While running errands sometimes I'll get a casual compliment from a dude. "Your hair looks nice" "I like your shirt" just basic shit, it's nice and I don't mind those compliments. Keep in mind I'm gay and am not into men at all. It's just a matter of keeping it casual, not in a professional setting, and not being a creep. If they were blocking an exit, lingered, or they approach it in a sexual way, fuck off. That's creep shit.

Attractiveness isn't the end all be all to just giving compliments. Knowing when it's ok to give a line, reading if they want to be left alone, knowing what to say and how to say it matters more. Attractiveness and chemistry would help more so with flirting, rather than just giving someone a compliment.

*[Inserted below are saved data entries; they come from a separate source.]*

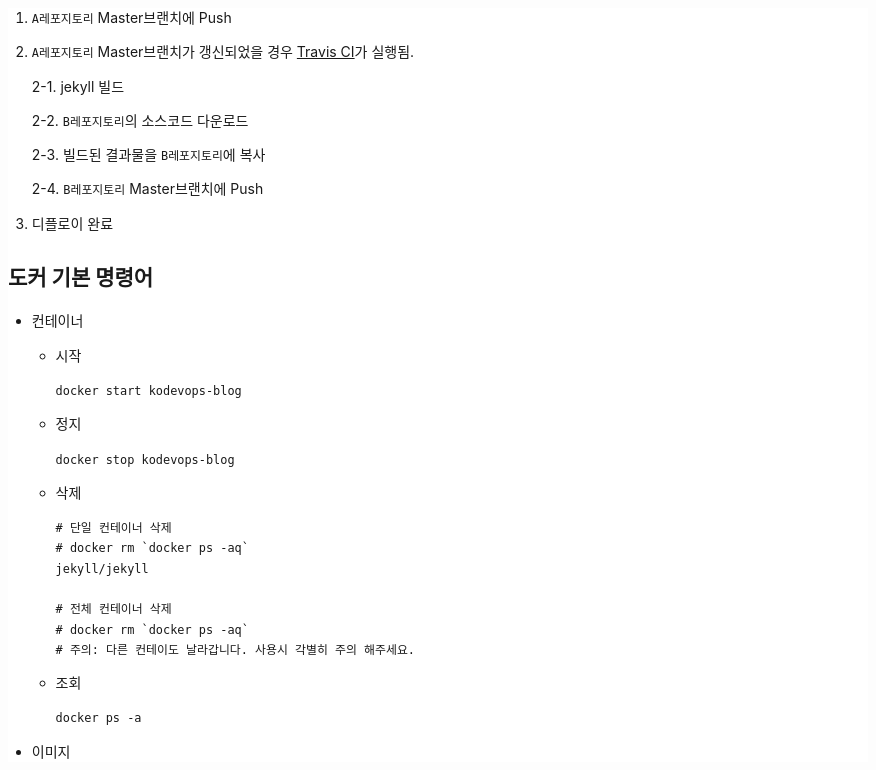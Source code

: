 1. `A레포지토리` Master브랜치에 Push

2. `A레포지토리` Master브랜치가 갱신되었을 경우 [Travis CI](https://travis-ci.org/kodevops/blog)가 실행됨.

    2-1. jekyll 빌드

    2-2. `B레포지토리`의 소스코드 다운로드

    2-3. 빌드된 결과물을 `B레포지토리`에 복사

    2-4. `B레포지토리` Master브랜치에 Push

3. 디플로이 완료


## 도커 기본 명령어

- 컨테이너

    - 시작

        ```
        docker start kodevops-blog
        ```

    - 정지

        ```
        docker stop kodevops-blog
        ```

    - 삭제

        ```
        # 단일 컨테이너 삭제
        # docker rm `docker ps -aq`
        jekyll/jekyll

        # 전체 컨테이너 삭제
        # docker rm `docker ps -aq`
        # 주의: 다른 컨테이도 날라갑니다. 사용시 각별히 주의 해주세요.
        ```

    - 조회

        ```
        docker ps -a
        ```


- 이미지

Almost everyone else is this thread is toeing the line between misogyny and "this is why men blah blah incel shit". Throw in something about women and attention and how we get it, but forget the root cause or any sort of personal accountability.

I feel icky reading some of the shit in here. Good lord, a lot of these aren't even told in a joking way.

Reactions: Agree 4 | Funny 1 | Useful 1


----------



## Arles Celes (Apr 2, 2021)

When they find the guy in question attractive/cool/charming and when the guy in question does pull out the "appropiate" compliment for the woman in question (saying how a woman got nice hair/smooth skin/beautiful eyes or nose is a better shot than saying how she got a nice ass or tits). Plus it depends on the situation at hand.

Of course one must also remember that not all women react exactly in the same way. Some may prefer sensitive guys, some smart guys, some funny guys and so may be attracted to different stuff in a guy.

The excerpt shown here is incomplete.